[Start of section]

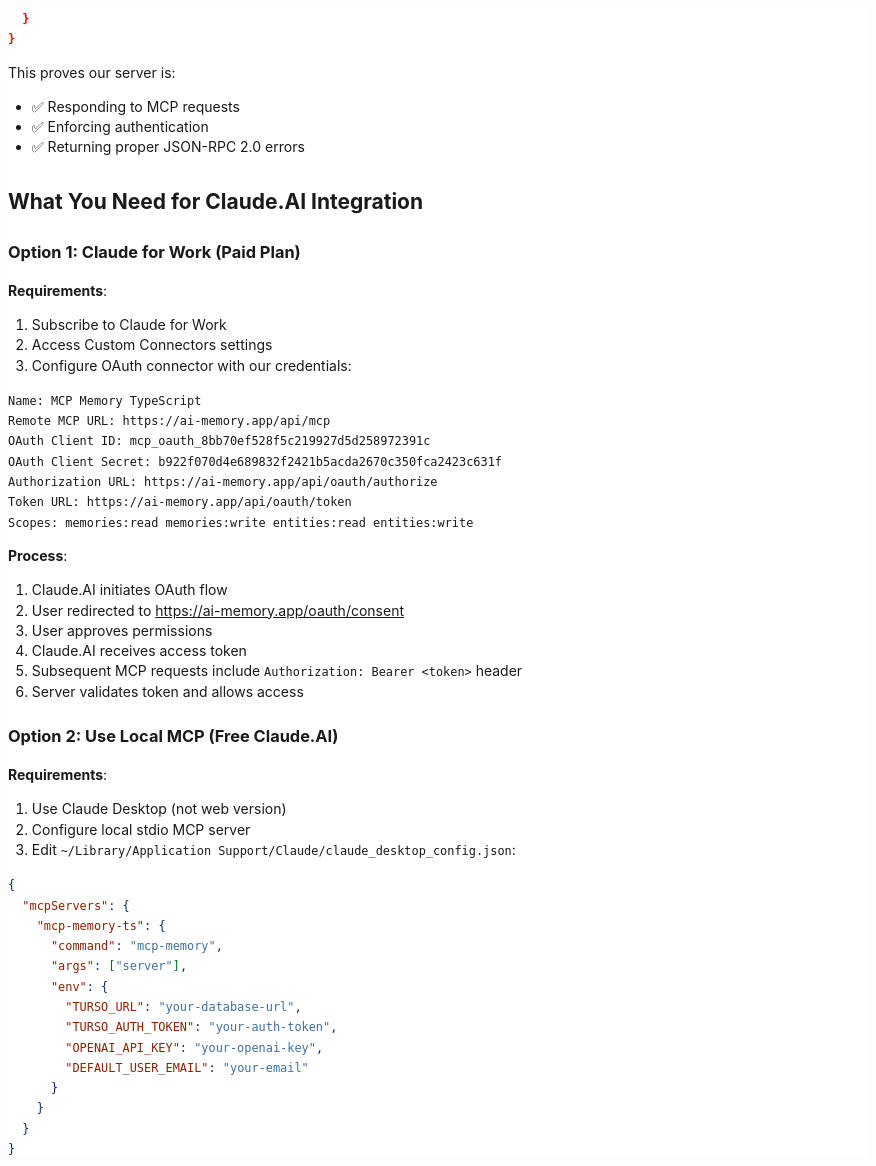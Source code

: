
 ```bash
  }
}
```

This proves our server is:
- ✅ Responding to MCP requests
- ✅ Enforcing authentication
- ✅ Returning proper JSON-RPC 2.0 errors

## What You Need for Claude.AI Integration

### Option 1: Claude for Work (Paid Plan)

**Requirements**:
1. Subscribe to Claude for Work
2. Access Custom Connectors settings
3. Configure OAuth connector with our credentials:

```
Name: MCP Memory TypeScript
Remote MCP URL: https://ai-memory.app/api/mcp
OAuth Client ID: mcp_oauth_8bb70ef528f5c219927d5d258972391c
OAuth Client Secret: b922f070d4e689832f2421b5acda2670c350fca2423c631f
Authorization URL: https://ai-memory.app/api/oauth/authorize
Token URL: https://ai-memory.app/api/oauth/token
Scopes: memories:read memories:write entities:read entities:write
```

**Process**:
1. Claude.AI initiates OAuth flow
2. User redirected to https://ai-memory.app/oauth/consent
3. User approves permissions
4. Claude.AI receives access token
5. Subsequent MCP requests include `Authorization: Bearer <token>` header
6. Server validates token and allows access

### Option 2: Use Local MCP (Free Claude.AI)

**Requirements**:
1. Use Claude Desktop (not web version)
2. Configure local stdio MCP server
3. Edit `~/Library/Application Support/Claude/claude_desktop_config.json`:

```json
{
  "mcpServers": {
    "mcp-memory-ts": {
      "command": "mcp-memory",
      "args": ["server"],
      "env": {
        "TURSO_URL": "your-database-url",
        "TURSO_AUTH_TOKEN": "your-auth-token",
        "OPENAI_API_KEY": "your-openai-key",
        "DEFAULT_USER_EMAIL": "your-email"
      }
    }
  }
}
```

[End of section]
[Start of section]

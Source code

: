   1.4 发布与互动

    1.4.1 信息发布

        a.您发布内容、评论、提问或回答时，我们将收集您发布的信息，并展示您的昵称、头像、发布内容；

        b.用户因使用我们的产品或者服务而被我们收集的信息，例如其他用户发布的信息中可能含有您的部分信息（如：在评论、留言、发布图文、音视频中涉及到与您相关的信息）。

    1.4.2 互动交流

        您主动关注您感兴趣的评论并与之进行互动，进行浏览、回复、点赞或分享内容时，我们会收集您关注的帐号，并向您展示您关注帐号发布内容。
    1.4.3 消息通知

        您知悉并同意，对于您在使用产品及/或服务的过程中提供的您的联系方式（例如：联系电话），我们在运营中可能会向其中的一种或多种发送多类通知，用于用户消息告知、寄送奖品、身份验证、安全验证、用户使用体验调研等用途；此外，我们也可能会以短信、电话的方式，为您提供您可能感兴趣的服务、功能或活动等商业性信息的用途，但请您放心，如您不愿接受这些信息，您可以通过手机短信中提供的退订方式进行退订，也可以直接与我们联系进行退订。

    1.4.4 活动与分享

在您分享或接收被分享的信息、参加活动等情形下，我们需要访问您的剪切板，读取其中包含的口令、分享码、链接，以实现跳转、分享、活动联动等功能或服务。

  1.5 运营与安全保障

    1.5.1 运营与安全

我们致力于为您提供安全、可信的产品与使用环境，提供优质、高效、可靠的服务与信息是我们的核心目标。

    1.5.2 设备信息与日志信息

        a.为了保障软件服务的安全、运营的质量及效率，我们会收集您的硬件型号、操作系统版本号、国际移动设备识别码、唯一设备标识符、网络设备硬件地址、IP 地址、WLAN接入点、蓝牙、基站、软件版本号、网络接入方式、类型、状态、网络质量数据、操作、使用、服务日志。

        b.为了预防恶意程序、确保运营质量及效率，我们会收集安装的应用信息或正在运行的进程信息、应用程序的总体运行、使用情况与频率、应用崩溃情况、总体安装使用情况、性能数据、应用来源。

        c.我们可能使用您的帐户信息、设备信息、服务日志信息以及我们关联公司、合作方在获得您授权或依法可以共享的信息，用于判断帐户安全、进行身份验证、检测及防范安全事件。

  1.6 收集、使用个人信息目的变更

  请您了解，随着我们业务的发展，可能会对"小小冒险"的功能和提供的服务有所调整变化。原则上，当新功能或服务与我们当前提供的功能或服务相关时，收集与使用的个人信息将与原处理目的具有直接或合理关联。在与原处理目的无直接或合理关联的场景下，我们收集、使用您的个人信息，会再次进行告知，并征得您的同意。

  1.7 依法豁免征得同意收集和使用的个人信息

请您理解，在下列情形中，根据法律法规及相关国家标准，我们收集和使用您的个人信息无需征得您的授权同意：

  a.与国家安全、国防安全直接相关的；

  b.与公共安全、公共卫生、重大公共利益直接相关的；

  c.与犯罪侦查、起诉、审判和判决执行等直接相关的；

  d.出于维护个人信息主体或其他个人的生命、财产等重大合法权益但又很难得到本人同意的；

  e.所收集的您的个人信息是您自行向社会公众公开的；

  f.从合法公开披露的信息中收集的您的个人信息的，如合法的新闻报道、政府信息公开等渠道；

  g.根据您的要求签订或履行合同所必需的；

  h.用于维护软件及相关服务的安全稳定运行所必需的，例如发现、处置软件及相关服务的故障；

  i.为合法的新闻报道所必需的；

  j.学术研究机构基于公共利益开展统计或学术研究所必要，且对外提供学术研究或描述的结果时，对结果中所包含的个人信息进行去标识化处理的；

[End of section]

▶ [WHAT IS EXPECTED]
In the records above, how many lines contain the string "Option"? Reply with the number only.

▶ [WORKED SOLUTION]
2